◆ Dataset records ◆
== Segment start ==

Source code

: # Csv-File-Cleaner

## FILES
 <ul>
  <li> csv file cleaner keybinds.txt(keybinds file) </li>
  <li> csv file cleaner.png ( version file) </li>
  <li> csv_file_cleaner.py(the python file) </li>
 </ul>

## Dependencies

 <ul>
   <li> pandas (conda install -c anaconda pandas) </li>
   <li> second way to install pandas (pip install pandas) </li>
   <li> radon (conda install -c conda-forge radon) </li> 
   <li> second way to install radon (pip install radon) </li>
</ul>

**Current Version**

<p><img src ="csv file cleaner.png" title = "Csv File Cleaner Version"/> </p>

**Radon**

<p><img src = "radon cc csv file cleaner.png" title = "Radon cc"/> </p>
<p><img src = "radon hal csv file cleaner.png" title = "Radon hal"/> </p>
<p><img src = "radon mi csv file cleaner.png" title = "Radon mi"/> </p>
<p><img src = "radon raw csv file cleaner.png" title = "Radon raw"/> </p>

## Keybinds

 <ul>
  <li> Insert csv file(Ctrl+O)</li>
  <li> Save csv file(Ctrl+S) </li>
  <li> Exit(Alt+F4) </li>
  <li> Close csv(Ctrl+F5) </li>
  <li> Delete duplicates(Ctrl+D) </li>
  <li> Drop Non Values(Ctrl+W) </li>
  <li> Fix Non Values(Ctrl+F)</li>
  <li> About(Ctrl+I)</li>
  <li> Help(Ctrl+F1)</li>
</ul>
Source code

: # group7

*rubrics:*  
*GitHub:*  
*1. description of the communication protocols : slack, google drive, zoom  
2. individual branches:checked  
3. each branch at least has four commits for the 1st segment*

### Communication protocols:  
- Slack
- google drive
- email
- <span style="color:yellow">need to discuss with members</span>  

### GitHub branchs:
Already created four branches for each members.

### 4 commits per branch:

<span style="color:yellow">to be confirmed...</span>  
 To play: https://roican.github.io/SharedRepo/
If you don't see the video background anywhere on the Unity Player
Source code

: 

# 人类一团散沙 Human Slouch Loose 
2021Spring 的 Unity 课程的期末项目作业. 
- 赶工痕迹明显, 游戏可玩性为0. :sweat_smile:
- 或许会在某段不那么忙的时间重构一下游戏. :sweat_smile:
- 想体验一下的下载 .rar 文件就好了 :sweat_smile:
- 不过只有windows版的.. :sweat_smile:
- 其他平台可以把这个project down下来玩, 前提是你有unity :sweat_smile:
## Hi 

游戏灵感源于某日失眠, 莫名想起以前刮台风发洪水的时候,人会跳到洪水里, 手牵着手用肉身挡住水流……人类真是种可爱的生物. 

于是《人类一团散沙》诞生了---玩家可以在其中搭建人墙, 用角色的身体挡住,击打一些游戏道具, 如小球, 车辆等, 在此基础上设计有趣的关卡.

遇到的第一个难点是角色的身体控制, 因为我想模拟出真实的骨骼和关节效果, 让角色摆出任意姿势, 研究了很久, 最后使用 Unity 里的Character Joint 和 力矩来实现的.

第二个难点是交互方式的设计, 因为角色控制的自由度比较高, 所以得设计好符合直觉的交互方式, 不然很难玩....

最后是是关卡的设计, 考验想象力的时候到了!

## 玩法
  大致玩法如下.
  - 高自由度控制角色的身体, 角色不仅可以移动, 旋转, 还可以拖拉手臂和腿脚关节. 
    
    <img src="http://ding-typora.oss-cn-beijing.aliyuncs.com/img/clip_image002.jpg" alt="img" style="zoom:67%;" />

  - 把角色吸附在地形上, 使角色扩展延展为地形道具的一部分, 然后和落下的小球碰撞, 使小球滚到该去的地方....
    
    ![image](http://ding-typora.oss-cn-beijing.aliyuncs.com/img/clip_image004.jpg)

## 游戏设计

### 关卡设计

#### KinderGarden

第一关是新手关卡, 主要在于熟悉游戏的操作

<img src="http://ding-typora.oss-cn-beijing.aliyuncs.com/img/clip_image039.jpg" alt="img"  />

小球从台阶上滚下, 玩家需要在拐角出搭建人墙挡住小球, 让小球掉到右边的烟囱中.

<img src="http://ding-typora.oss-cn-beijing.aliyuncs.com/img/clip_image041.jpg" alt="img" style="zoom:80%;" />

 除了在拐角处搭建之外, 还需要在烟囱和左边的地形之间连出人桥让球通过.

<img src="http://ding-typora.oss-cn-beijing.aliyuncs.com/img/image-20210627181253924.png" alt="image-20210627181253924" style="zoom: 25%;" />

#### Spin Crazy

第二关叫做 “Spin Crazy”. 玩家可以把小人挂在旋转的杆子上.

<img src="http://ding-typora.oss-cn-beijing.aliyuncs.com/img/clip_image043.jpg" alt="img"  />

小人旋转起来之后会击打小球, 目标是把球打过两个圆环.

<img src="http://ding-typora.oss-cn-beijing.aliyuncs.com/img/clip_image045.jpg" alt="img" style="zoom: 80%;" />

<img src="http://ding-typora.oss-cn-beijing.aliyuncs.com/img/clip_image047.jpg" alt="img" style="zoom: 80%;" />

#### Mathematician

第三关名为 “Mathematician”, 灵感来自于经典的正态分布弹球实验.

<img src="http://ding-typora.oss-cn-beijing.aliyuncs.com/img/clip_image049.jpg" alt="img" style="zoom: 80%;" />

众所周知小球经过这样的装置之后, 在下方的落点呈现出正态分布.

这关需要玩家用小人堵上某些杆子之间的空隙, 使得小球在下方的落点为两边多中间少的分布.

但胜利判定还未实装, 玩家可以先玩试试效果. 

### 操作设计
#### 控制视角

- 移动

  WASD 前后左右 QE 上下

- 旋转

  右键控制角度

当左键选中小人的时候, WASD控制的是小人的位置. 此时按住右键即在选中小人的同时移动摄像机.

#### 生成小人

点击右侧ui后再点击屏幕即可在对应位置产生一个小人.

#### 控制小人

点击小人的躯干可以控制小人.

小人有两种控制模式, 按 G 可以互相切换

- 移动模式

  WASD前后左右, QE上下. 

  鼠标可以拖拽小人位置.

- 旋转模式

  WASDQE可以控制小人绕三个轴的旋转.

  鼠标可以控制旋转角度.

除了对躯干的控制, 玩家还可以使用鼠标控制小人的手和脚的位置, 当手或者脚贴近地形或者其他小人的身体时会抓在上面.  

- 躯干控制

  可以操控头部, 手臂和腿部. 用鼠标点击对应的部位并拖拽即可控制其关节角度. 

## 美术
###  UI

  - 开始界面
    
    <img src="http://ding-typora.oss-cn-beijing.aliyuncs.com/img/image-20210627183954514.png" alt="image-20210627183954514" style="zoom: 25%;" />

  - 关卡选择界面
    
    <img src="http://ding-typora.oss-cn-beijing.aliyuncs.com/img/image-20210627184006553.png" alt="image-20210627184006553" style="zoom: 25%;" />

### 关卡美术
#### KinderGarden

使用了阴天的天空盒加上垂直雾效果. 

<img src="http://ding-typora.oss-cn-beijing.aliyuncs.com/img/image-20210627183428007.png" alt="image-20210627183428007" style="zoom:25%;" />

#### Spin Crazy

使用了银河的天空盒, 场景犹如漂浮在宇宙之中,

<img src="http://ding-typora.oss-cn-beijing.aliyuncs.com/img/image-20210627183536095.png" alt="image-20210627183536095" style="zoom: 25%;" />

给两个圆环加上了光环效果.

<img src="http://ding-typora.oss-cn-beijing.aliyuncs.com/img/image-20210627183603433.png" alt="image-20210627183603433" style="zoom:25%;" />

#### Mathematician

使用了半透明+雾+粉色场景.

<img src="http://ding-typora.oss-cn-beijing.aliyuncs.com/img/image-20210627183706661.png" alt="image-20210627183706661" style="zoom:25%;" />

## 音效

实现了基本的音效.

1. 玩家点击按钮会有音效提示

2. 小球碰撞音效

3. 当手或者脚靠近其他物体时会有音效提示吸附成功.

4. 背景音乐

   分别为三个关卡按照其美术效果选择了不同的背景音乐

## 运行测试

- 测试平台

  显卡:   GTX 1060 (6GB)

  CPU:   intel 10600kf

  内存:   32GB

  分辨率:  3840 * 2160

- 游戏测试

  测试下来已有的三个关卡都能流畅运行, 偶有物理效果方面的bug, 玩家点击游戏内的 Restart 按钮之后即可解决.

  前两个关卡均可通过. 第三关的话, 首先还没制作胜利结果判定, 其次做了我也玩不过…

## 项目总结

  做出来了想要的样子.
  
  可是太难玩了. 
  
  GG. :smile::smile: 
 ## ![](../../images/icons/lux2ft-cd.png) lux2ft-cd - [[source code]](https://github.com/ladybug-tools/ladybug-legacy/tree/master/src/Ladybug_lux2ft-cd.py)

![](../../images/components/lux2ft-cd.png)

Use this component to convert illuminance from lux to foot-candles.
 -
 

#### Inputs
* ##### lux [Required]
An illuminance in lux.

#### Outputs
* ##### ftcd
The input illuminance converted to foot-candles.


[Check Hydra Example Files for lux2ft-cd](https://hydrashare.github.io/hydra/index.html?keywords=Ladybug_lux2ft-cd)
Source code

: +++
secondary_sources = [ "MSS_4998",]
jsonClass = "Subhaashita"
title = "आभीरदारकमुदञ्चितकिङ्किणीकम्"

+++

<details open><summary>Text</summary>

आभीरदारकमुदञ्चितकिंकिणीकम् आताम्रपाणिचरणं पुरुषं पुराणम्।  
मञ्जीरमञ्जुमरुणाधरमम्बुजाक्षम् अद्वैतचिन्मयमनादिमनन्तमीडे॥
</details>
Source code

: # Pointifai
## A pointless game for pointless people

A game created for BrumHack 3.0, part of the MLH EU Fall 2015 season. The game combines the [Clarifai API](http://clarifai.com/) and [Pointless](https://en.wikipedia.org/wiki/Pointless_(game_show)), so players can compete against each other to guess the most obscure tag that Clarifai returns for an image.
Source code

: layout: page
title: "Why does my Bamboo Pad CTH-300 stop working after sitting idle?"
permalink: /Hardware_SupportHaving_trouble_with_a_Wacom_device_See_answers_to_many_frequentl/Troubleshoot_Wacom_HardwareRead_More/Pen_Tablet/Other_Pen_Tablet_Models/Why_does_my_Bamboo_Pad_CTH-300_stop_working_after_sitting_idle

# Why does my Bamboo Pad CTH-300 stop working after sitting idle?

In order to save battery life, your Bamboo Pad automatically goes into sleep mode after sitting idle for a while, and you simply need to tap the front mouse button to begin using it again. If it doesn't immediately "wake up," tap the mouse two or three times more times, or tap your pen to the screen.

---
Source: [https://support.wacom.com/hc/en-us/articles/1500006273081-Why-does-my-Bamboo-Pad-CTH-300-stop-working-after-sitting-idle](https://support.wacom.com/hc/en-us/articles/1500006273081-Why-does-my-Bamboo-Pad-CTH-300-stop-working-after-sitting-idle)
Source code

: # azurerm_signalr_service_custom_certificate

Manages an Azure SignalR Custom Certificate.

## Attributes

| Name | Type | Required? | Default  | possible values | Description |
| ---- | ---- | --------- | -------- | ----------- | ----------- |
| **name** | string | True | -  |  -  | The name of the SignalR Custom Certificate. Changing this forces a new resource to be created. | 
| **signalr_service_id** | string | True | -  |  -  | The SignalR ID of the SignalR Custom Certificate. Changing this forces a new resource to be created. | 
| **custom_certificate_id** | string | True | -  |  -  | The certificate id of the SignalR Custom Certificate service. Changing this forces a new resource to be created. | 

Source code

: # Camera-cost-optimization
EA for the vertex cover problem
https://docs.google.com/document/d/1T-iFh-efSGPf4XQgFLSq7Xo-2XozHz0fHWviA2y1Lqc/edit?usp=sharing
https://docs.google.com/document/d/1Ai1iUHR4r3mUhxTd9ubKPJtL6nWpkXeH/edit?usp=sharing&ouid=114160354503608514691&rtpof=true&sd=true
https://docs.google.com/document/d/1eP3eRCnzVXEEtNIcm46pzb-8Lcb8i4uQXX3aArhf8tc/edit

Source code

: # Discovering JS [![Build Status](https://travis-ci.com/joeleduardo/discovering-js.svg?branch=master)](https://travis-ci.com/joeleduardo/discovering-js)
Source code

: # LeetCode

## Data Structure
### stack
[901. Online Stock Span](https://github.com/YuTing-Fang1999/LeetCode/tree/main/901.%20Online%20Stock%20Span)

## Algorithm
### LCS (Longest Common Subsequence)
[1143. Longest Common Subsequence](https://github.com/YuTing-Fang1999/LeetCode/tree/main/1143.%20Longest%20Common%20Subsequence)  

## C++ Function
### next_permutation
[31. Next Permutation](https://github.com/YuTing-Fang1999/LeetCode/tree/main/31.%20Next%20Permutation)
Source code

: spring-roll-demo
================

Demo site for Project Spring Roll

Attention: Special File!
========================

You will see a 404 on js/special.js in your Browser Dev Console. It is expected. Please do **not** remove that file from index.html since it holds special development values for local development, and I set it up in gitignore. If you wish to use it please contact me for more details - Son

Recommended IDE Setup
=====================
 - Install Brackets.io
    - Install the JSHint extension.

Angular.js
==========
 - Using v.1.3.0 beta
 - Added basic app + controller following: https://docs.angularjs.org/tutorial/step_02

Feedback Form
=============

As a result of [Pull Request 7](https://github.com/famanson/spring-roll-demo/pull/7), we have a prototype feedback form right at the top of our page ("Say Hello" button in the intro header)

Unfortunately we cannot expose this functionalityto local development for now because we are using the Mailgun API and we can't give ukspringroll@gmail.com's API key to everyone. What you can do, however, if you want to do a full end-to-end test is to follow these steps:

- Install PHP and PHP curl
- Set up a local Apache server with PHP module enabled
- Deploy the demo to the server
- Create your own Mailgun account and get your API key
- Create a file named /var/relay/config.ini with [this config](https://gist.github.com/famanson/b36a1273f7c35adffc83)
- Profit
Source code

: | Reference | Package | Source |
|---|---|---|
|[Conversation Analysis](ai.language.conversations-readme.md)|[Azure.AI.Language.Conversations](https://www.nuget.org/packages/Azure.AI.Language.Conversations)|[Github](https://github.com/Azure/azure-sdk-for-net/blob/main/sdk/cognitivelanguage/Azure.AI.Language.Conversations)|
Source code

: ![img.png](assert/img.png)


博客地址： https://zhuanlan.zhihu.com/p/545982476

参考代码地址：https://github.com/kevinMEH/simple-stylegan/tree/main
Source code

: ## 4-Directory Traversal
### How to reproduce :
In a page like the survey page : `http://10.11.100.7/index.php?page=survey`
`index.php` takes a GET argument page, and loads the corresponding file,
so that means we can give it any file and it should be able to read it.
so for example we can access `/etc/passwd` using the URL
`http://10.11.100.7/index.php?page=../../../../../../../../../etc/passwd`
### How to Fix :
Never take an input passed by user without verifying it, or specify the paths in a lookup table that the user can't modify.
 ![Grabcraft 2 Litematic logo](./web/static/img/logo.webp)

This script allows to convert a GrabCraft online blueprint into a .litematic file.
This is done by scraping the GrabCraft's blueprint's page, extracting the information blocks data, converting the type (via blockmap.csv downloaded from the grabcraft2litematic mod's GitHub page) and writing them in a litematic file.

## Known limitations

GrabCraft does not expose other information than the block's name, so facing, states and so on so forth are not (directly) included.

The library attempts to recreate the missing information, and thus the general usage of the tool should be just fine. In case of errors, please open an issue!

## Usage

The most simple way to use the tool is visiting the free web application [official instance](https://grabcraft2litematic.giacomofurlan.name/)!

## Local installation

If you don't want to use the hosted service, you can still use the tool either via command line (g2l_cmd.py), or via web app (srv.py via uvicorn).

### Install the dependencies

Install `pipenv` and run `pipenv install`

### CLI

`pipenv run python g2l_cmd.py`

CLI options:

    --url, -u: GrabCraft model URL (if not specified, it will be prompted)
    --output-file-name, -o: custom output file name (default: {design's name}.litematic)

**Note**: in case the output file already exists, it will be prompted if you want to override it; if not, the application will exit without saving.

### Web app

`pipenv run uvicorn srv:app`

== Segment end ==

◆ About this task ◆
Your answer should consist of all lines in the listing above that contain "members".

◆ Response area ◆
- <span style="color:yellow">need to discuss with members</span>  
Already created four branches for each members.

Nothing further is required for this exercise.